Nesse sentido, considerando que o problema nacional é “a dificuldade de realização da marcha para Oeste”, então, em “só existe uma solução” é apresentado um argumento que aponta para esse enunciado, a conclusão de que “é necessário realizar a marcha para Oeste”. Desse modo, o enunciado “é necessário realizar a ligação entre as duas bacias fluviais do Amazonas e do Prata” afeta os sentidos apresentados para a marcha até este momento, pois a representa como dependente dessa solução que é única.

Nesse jogo de representação o locutor se coloca como sendo apenas um (idêntico a si mesmo), quando na verdade ele é dividido (díspar), conforme Guimarães

(2002), pois é constituído, neste caso, enquanto locutor-geógrafo, enunciador genérico e enunciador individual. Ao dizer do lugar de enunciador genérico, o Locutor apresenta a solução possível para o problema nacional como conhecida por todos, mas, enquanto enunciador individual assume o sentido de que essa é a única solução.

A argumentação observada até o momento mostra que no acontecimento analisado é apresentada uma proposta para sua realização, uma solução.

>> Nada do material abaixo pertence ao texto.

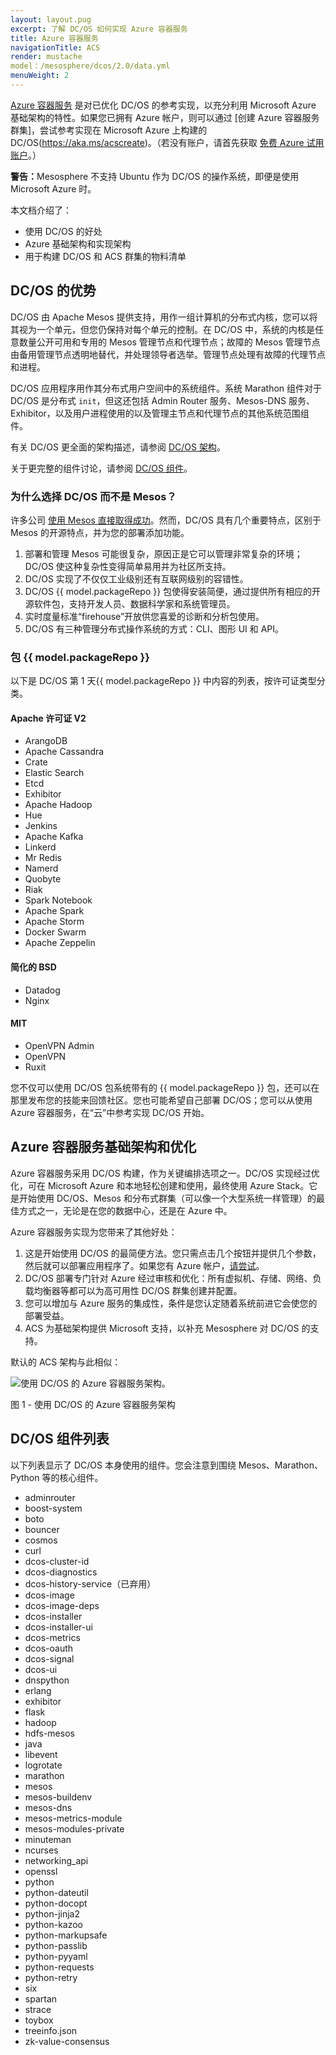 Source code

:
 ```yaml
---
layout: layout.pug
excerpt: 了解 DC/OS 如何实现 Azure 容器服务
title: Azure 容器服务
navigationTitle: ACS
render: mustache
model：/mesosphere/dcos/2.0/data.yml
menuWeight: 2
---
```


[Azure 容器服务](https://azure.microsoft.com/documentation/articles/container-service-deployment/) 是对已优化 DC/OS 的参考实现，以充分利用 Microsoft Azure 基础架构的特性。如果您已拥有 Azure 帐户，则可以通过 [创建 Azure 容器服务群集]，尝试参考实现在 Microsoft Azure 上构建的 DC/OS(https://aka.ms/acscreate)。（若没有账户，请首先获取 [免费 Azure 试用账户](https://azure.microsoft.com/pricing/free-trial/)。）

<p class="message--warning"><strong>警告：</strong>Mesosphere 不支持 Ubuntu 作为 DC/OS 的操作系统，即便是使用 Microsoft Azure 时。</p>

本文档介绍了：

- 使用 DC/OS 的好处
- Azure 基础架构和实现架构
- 用于构建 DC/OS 和 ACS 群集的物料清单

## DC/OS 的优势

DC/OS 由 Apache Mesos 提供支持，用作一组计算机的分布式内核，您可以将其视为一个单元，但您仍保持对每个单元的控制。在 DC/OS 中，系统的内核是任意数量公开可用和专用的 Mesos 管理节点和代理节点；故障的 Mesos 管理节点由备用管理节点透明地替代，并处理领导者选举。管理节点处理有故障的代理节点和进程。

DC/OS 应用程序用作其分布式用户空间中的系统组件。系统 Marathon 组件对于 DC/OS 是分布式 `init`，但这还包括 Admin Router 服务、Mesos-DNS 服务、Exhibitor，以及用户进程使用的以及管理主节点和代理节点的其他系统范围组件。

有关 DC/OS 更全面的架构描述，请参阅 [DC/OS 架构](/mesosphere/dcos/2.0/overview/architecture/)。

关于更完整的组件讨论，请参阅 [DC/OS 组件](/mesosphere/dcos/2.0/overview/architecture/components/)。

### 为什么选择 DC/OS 而不是 Mesos？

许多公司 [使用 Mesos 直接取得成功](https://mesos.apache.org/documentation/latest/powered-by-mesos/)。然而，DC/OS 具有几个重要特点，区别于 Mesos 的开源特点，并为您的部署添加功能。

1. 部署和管理 Mesos 可能很复杂，原因正是它可以管理非常复杂的环境；DC/OS 使这种复杂性变得简单易用并为社区所支持。
1. DC/OS 实现了不仅仅工业级别还有互联网级别的容错性。
1. DC/OS {{ model.packageRepo }} 包使得安装简便，通过提供所有相应的开源软件包，支持开发人员、数据科学家和系统管理员。
1. 实时度量标准“firehouse”开放供您喜爱的诊断和分析包使用。
1. DC/OS 有三种管理分布式操作系统的方式：CLI、图形 UI 和 API。

### 包 {{ model.packageRepo }}

以下是 DC/OS 第 1 天{{ model.packageRepo }} 中内容的列表，按许可证类型分类。

#### Apache 许可证 V2

- ArangoDB
- Apache Cassandra
- Crate
- Elastic Search
- Etcd
- Exhibitor
- Apache Hadoop
- Hue
- Jenkins
- Apache Kafka
- Linkerd
- Mr Redis
- Namerd
- Quobyte
- Riak
- Spark Notebook
- Apache Spark
- Apache Storm
- Docker Swarm
- Apache Zeppelin

#### 简化的 BSD

- Datadog
- Nginx

#### MIT

- OpenVPN Admin
- OpenVPN
- Ruxit

您不仅可以使用 DC/OS 包系统带有的 {{ model.packageRepo }} 包，还可以在那里发布您的技能来回馈社区。您也可能希望自己部署 DC/OS；您可以从使用 Azure 容器服务，在“云”中参考实现 DC/OS 开始。

## Azure 容器服务基础架构和优化

Azure 容器服务采用 DC/OS 构建，作为关键编排选项之一。DC/OS 实现经过优化，可在 Microsoft Azure 和本地轻松创建和使用，最终使用 Azure Stack。它是开始使用 DC/OS、Mesos 和分布式群集（可以像一个大型系统一样管理）的最佳方式之一，无论是在您的数据中心，还是在 Azure 中。

Azure 容器服务实现为您带来了其他好处：

1. 这是开始使用 DC/OS 的最简便方法。您只需点击几个按钮并提供几个参数，然后就可以部署应用程序了。如果您有 Azure 帐户，[请尝试](https://aka.ms/acscreate)。
1. DC/OS 部署专门针对 Azure 经过审核和优化：所有虚拟机、存储、网络、负载均衡器等都可以为高可用性 DC/OS 群集创建并配置。
1. 您可以增加与 Azure 服务的集成性，条件是您认定随着系统前进它会使您的部署受益。
1. ACS 为基础架构提供 Microsoft 支持，以补充 Mesosphere 对 DC/OS 的支持。

默认的 ACS 架构与此相似：

![使用 DC/OS 的 Azure 容器服务架构。](/mesosphere/dcos/2.0/img/dcos-acs.png)

图 1 - 使用 DC/OS 的 Azure 容器服务架构

## DC/OS 组件列表

以下列表显示了 DC/OS 本身使用的组件。您会注意到围绕 Mesos、Marathon、Python 等的核心组件。


- adminrouter
- boost-system
- boto
- bouncer
- cosmos
- curl
- dcos-cluster-id
- dcos-diagnostics
- dcos-history-service（已弃用）
- dcos-image
- dcos-image-deps
- dcos-installer
- dcos-installer-ui
- dcos-metrics
- dcos-oauth
- dcos-signal
- dcos-ui
- dnspython
- erlang
- exhibitor
- flask
- hadoop
- hdfs-mesos
- java
- libevent
- logrotate
- marathon
- mesos
- mesos-buildenv
- mesos-dns
- mesos-metrics-module
- mesos-modules-private
- minuteman
- ncurses
- networking_api
- openssl
- python
- python-dateutil
- python-docopt
- python-jinja2
- python-kazoo
- python-markupsafe
- python-passlib
- python-pyyaml
- python-requests
- python-retry
- six
- spartan
- strace
- toybox
- treeinfo.json
- zk-value-consensus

Essa solução é apresentada por alguém que ocupa um lugar social que lhe permite assumir a palavra e que legitima o que está sendo dito, de um lugar social de locutor-geógrafo que apresenta uma proposta para a “ocupação” do Oeste a partir da realização da marcha para Oeste. Desse modo, o argumento da solução única é sustentado por este enunciado enquanto realizado pelo locutor-geógrafo.

Consideraremos agora uma outra sequência. Nela é apresentado um argumento relacionado à solução proposta para a realização da marcha. Esse argumento é apresentado pela incidência da preposição “além de”30

que é utilizada como um operador argumentativo, conforme segue:

(6)“Essa solução, além de fazer anteceder de um século a marcha para o Oeste, terá a inestimável vantagem de atender a uma necessidade política, econômica e social sul-americana, ligando intimamente varias nações do Continente por uma vasta rêde interna de navegação, que será a propulsora de formidável progresso comum”.

Podemos parafrasear esse enunciado da seguinte forma:

7a. Essa solução fará anteceder de um século a marcha para o Oeste.

7b. Essa solução terá a inestimável vantagem de atender a uma necessidade política, econômica e social sul-americana.

7c. Essa solução ligará intimamente varias nações do Continente.

30 Em relação aos limites de categorias entre as preposições, conjunções e advérbios e à consideração dessas

7d. Essa solução desenvolverá uma vasta rêde interna de navegação.

7e. A vasta rêde interna de navegação que será desenvolvida a partir dessa solução, será a propulsora de formidável progresso comum.

Desse modo, o além de articula argumentos (7a, 7b, 7c, 7d) que indicam os resultados produzidos pela solução proposta evidenciando que há muitos argumentos que reforçam a importância da solução apresentada e a necessidade de realização da marcha para Oeste. Estes argumentos produzem o sentido de que a política da marcha que é brasileira, e que é uma proposta a ser realizada dentro do território nacional, vai além do Oeste e ultrapassa os limites do país tomando dimensões de uma política que envolve todo o continente sul-americano, inclusive produzindo um “formidável progresso comum” a todo esse continente. E eles se apresentam como acrescidos a um argumento por si já importante: “terá a inestimável vantagem de atender a uma necessidade política, econômica e social sul-americana, ligando intimamente varias nações do Continente por uma vasta rêde interna de navegação, que será a propulsora de formidável progresso comum”.

A estes argumentos se articulam de modo particular o argumento (7a) marcado pelo além de. Este argumento apresentado como lateral tem na verdade a força do argumento central. A marca do além de dá a este argumento esta diferença decisiva. O argumento principal é, assim, a antecipação em um século da marcha e de suas consequências que se configuram na própria designação de marcha: civilizar, produzir o progresso, realizar um objetivo cívico.